[EXERCISE INPUTS]
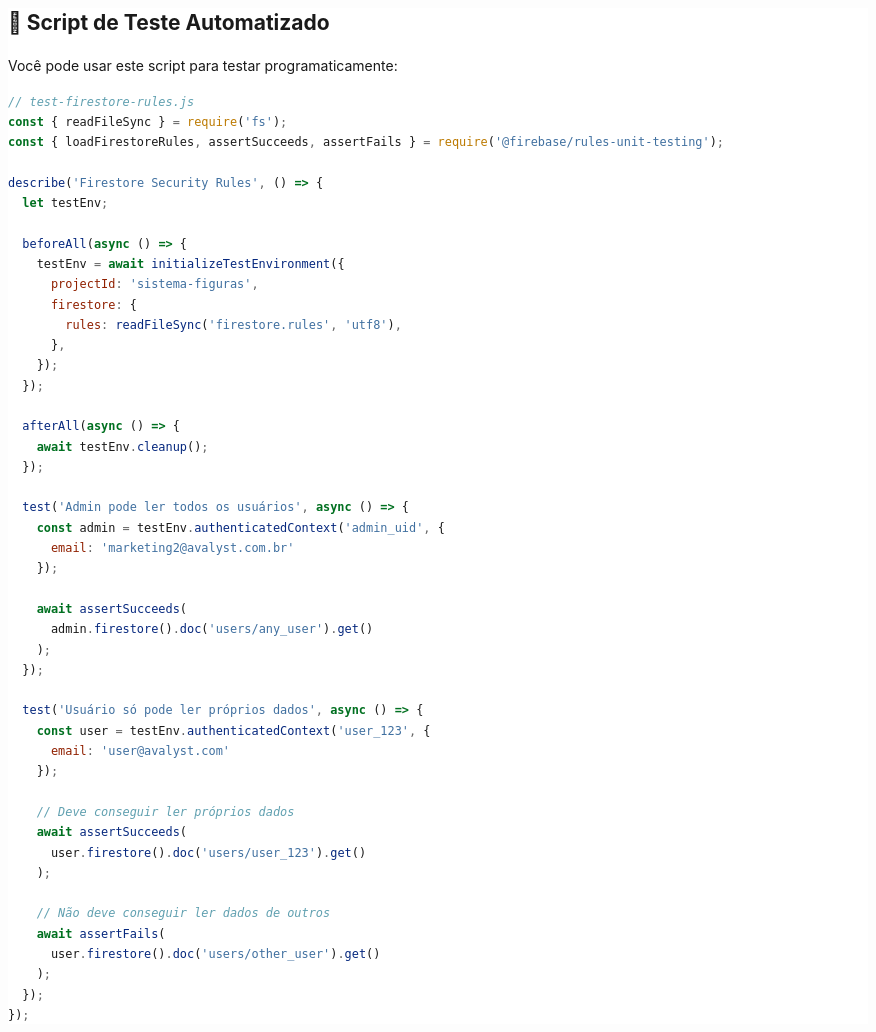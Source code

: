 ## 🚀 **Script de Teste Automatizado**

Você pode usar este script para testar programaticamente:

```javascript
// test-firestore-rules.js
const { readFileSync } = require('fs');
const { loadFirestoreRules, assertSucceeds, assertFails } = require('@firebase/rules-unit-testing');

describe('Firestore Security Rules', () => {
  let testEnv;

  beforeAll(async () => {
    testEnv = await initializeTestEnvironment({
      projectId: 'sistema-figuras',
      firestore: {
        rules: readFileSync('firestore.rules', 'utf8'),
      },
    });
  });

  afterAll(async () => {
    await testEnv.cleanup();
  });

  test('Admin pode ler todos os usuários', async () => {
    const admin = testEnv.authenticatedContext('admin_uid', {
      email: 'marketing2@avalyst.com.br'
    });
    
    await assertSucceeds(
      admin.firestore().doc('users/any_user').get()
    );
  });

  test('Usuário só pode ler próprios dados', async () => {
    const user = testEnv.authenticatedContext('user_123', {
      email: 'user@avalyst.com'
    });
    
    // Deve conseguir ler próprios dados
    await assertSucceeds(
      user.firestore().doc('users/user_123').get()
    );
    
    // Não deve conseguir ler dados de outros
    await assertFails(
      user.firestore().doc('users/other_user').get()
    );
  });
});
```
--
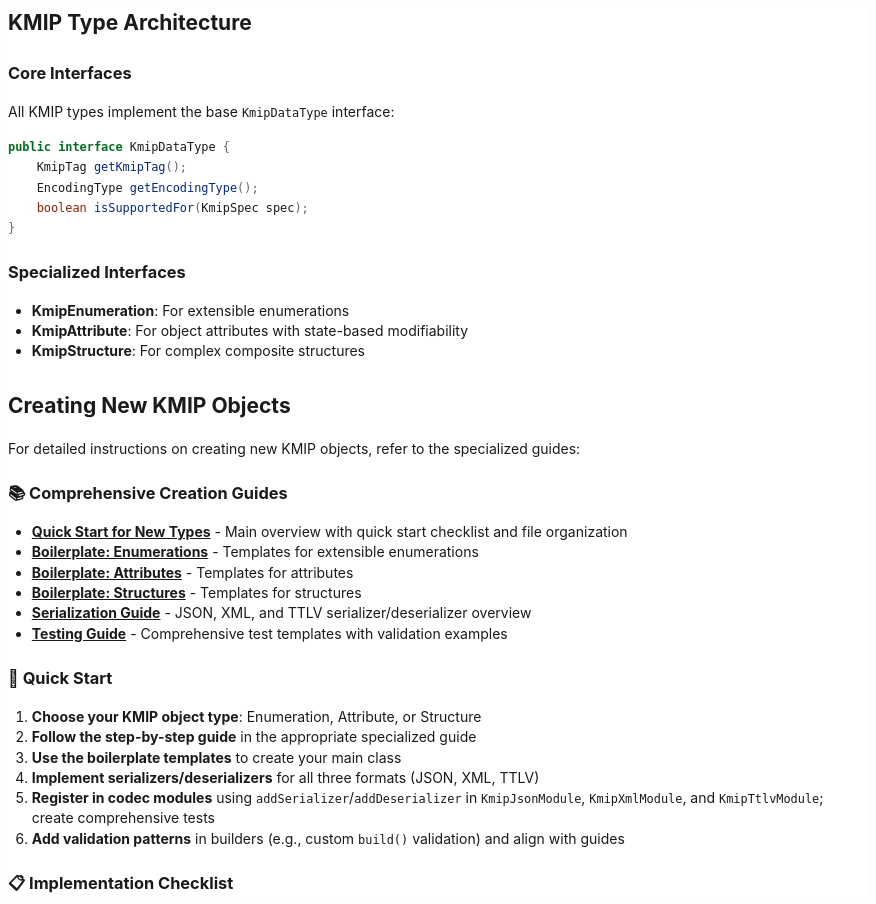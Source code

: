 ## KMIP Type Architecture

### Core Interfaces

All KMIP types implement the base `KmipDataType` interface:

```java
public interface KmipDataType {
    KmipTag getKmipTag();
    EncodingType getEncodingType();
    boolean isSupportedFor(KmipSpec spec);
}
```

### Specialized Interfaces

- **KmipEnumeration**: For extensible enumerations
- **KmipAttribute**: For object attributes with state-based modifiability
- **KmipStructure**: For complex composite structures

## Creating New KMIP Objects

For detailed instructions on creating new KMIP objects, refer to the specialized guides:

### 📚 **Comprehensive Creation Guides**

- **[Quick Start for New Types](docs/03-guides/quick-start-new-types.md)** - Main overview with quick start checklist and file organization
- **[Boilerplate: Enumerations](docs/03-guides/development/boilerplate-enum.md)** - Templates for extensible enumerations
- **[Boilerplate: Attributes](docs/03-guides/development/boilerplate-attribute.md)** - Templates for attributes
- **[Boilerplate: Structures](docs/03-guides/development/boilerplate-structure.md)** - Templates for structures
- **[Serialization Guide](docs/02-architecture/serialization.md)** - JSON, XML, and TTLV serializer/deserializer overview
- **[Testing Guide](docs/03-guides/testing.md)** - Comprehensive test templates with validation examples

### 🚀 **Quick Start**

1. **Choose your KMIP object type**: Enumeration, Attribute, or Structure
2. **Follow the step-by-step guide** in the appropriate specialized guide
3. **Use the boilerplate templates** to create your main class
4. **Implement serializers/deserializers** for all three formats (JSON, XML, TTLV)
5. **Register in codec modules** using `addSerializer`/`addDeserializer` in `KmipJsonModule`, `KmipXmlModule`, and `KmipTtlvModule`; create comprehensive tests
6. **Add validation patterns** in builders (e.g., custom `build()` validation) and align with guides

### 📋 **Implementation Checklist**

[TO DO] Above this task is a listing. Restate, word for word and with nothing added, the lines from the one with "Templates for structures" through the one with "1. **Choose your".

[ANSWER TO THIS TASK]
- **[Boilerplate: Structures](docs/03-guides/development/boilerplate-structure.md)** - Templates for structures
- **[Serialization Guide](docs/02-architecture/serialization.md)** - JSON, XML, and TTLV serializer/deserializer overview
- **[Testing Guide](docs/03-guides/testing.md)** - Comprehensive test templates with validation examples

### 🚀 **Quick Start**

1. **Choose your KMIP object type**: Enumeration, Attribute, or Structure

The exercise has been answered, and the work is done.